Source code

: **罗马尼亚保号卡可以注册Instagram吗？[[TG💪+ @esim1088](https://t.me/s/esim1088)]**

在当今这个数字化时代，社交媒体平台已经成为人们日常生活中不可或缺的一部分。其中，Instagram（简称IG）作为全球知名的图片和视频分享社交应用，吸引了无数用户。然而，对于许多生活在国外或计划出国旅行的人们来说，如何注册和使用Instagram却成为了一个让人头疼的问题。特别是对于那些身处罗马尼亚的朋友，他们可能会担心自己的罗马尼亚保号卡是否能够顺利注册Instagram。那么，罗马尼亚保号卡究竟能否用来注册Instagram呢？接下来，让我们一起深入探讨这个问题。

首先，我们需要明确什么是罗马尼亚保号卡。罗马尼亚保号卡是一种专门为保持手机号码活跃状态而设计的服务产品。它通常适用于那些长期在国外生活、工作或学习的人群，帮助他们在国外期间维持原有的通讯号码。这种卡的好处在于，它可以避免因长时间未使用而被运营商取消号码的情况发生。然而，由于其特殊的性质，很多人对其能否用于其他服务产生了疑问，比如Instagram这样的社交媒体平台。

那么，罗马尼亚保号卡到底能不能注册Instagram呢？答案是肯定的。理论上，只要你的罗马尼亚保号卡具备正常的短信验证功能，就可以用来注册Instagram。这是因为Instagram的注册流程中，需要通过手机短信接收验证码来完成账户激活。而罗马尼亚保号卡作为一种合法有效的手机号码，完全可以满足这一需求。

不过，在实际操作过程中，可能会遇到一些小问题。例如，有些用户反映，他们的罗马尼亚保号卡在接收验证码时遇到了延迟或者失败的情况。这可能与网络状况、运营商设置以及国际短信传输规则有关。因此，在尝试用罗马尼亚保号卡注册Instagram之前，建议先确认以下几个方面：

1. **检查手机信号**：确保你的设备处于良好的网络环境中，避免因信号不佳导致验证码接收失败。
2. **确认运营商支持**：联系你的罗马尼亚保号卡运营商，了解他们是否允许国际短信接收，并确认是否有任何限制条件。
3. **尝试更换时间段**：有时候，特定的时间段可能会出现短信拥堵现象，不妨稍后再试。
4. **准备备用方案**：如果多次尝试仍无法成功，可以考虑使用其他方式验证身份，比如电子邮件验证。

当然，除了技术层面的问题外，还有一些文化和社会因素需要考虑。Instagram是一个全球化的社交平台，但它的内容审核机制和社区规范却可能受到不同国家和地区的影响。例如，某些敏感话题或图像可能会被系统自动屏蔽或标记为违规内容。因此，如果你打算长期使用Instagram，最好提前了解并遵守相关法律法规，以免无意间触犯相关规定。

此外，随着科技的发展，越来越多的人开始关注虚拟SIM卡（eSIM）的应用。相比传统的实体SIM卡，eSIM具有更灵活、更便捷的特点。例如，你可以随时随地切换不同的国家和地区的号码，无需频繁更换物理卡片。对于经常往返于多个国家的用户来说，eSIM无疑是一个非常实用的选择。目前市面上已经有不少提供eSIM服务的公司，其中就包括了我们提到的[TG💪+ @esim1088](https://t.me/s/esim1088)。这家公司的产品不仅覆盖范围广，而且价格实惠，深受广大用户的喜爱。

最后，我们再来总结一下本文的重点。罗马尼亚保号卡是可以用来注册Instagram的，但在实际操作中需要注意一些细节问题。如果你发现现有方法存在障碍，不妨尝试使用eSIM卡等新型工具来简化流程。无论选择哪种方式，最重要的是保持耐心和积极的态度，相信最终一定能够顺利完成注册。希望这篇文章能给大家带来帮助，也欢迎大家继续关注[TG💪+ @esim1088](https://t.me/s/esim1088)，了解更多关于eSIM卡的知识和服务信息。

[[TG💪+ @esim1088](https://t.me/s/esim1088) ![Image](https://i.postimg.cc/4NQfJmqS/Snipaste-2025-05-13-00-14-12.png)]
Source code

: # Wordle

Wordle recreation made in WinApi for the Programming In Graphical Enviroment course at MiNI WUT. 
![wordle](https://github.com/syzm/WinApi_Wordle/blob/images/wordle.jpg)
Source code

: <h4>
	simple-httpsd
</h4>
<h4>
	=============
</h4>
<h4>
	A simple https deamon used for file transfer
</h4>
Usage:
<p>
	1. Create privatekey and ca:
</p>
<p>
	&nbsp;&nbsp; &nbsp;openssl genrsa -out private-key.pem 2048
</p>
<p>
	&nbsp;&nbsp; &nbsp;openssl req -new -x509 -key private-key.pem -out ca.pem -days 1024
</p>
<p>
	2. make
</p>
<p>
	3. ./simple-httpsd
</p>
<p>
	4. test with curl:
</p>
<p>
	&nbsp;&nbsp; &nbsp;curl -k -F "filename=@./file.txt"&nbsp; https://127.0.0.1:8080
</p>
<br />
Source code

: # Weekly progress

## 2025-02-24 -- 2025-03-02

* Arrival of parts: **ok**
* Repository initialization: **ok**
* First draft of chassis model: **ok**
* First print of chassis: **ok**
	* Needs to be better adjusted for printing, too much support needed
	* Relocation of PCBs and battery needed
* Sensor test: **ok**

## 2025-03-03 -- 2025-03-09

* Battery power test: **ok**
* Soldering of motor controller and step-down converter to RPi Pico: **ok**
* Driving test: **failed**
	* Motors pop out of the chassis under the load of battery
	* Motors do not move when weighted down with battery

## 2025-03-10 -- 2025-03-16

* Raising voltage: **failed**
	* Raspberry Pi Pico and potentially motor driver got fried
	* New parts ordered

***

__EXERCISE GOAL__
Beginning at the opening line of the data, transcribe each line exactly until you reach the line with "4. test with", which you also include, and go no further.

__ANSWER SECTION__
Source code

: **罗马尼亚保号卡可以注册Instagram吗？[[TG💪+ @esim1088](https://t.me/s/esim1088)]**

在当今这个数字化时代，社交媒体平台已经成为人们日常生活中不可或缺的一部分。其中，Instagram（简称IG）作为全球知名的图片和视频分享社交应用，吸引了无数用户。然而，对于许多生活在国外或计划出国旅行的人们来说，如何注册和使用Instagram却成为了一个让人头疼的问题。特别是对于那些身处罗马尼亚的朋友，他们可能会担心自己的罗马尼亚保号卡是否能够顺利注册Instagram。那么，罗马尼亚保号卡究竟能否用来注册Instagram呢？接下来，让我们一起深入探讨这个问题。

首先，我们需要明确什么是罗马尼亚保号卡。罗马尼亚保号卡是一种专门为保持手机号码活跃状态而设计的服务产品。它通常适用于那些长期在国外生活、工作或学习的人群，帮助他们在国外期间维持原有的通讯号码。这种卡的好处在于，它可以避免因长时间未使用而被运营商取消号码的情况发生。然而，由于其特殊的性质，很多人对其能否用于其他服务产生了疑问，比如Instagram这样的社交媒体平台。

那么，罗马尼亚保号卡到底能不能注册Instagram呢？答案是肯定的。理论上，只要你的罗马尼亚保号卡具备正常的短信验证功能，就可以用来注册Instagram。这是因为Instagram的注册流程中，需要通过手机短信接收验证码来完成账户激活。而罗马尼亚保号卡作为一种合法有效的手机号码，完全可以满足这一需求。

不过，在实际操作过程中，可能会遇到一些小问题。例如，有些用户反映，他们的罗马尼亚保号卡在接收验证码时遇到了延迟或者失败的情况。这可能与网络状况、运营商设置以及国际短信传输规则有关。因此，在尝试用罗马尼亚保号卡注册Instagram之前，建议先确认以下几个方面：

1. **检查手机信号**：确保你的设备处于良好的网络环境中，避免因信号不佳导致验证码接收失败。
2. **确认运营商支持**：联系你的罗马尼亚保号卡运营商，了解他们是否允许国际短信接收，并确认是否有任何限制条件。
3. **尝试更换时间段**：有时候，特定的时间段可能会出现短信拥堵现象，不妨稍后再试。
4. **准备备用方案**：如果多次尝试仍无法成功，可以考虑使用其他方式验证身份，比如电子邮件验证。

当然，除了技术层面的问题外，还有一些文化和社会因素需要考虑。Instagram是一个全球化的社交平台，但它的内容审核机制和社区规范却可能受到不同国家和地区的影响。例如，某些敏感话题或图像可能会被系统自动屏蔽或标记为违规内容。因此，如果你打算长期使用Instagram，最好提前了解并遵守相关法律法规，以免无意间触犯相关规定。

此外，随着科技的发展，越来越多的人开始关注虚拟SIM卡（eSIM）的应用。相比传统的实体SIM卡，eSIM具有更灵活、更便捷的特点。例如，你可以随时随地切换不同的国家和地区的号码，无需频繁更换物理卡片。对于经常往返于多个国家的用户来说，eSIM无疑是一个非常实用的选择。目前市面上已经有不少提供eSIM服务的公司，其中就包括了我们提到的[TG💪+ @esim1088](https://t.me/s/esim1088)。这家公司的产品不仅覆盖范围广，而且价格实惠，深受广大用户的喜爱。

最后，我们再来总结一下本文的重点。罗马尼亚保号卡是可以用来注册Instagram的，但在实际操作中需要注意一些细节问题。如果你发现现有方法存在障碍，不妨尝试使用eSIM卡等新型工具来简化流程。无论选择哪种方式，最重要的是保持耐心和积极的态度，相信最终一定能够顺利完成注册。希望这篇文章能给大家带来帮助，也欢迎大家继续关注[TG💪+ @esim1088](https://t.me/s/esim1088)，了解更多关于eSIM卡的知识和服务信息。

[[TG💪+ @esim1088](https://t.me/s/esim1088) ![Image](https://i.postimg.cc/4NQfJmqS/Snipaste-2025-05-13-00-14-12.png)]
Source code

: # Wordle

Wordle recreation made in WinApi for the Programming In Graphical Enviroment course at MiNI WUT. 
![wordle](https://github.com/syzm/WinApi_Wordle/blob/images/wordle.jpg)
Source code

: <h4>
	simple-httpsd
</h4>
<h4>
	=============
</h4>
<h4>
	A simple https deamon used for file transfer
</h4>
Usage:
<p>
	1. Create privatekey and ca:
</p>
<p>
	&nbsp;&nbsp; &nbsp;openssl genrsa -out private-key.pem 2048
</p>
<p>
	&nbsp;&nbsp; &nbsp;openssl req -new -x509 -key private-key.pem -out ca.pem -days 1024
</p>
<p>
	2. make
</p>
<p>
	3. ./simple-httpsd
</p>
<p>
	4. test with curl:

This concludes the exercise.